I love how certain consumers seems to have trained away their gag reflex.
I saw this same thing with games like Dead Space 3. They included a cash shop, very likely hard-pushed by some asinine executive. But, you could tell by playing the game, the majority of developers likely tested with that feature off. Was it a fun game? No, but resource starvation was not the reason for that.
Basically it feels like the hands trying to microtransact for singleplayer games are not the same as the ones designing those games to begin with. It still deserves negative attention, just nuance.
You are basically betting on the developers being bad at their jobs and not being able to do what they are clearly trying to do, which is making people but microtransactions.
"They" is far, far, far too encompassing a word.

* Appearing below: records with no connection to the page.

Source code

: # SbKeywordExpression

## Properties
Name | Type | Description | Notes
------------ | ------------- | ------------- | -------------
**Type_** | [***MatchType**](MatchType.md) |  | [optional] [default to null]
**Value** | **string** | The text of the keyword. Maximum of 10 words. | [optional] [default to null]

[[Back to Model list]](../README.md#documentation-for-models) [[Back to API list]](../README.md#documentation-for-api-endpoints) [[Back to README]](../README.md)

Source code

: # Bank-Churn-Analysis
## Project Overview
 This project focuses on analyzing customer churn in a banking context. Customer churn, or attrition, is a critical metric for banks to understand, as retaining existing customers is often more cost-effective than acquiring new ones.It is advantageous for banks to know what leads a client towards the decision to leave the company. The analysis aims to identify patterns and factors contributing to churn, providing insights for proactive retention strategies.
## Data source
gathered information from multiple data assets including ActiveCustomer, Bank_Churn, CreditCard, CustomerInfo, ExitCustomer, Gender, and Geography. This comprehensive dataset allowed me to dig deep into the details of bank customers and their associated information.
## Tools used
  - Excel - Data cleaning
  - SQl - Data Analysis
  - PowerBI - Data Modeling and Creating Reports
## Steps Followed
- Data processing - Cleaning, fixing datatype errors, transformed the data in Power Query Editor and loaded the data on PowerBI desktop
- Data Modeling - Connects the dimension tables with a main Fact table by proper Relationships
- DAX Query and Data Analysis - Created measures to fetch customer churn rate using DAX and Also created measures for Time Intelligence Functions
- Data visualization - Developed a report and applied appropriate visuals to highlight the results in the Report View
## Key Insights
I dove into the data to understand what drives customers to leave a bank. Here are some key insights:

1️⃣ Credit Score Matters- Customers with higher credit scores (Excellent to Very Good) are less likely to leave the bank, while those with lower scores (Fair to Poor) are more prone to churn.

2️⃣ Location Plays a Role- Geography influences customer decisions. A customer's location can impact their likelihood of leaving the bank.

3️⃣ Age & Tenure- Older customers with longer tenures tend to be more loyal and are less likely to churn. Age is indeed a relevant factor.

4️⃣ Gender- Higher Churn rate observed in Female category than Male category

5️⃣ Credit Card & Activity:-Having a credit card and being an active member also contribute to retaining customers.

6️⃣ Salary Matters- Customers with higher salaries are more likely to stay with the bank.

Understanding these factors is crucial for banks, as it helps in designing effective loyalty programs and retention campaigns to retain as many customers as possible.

If you've worked in any organization such as this, especially these days, they involve so many different companies (yes, more than one studio works on a game now) with so many different teams all under a publishing studio whose head may never have even played any of this genre of game.
So, a developer in one studio is often just trying to make a good RPG in their debug build (and insists no/light fast travel for world-immersion reasons), and only hears over the grapevine "Wait...they took the complaints about no fast-travel and made it a DLC? That sounds terrible, gamers will hate that." Multiple people across the credits can have varying intentions.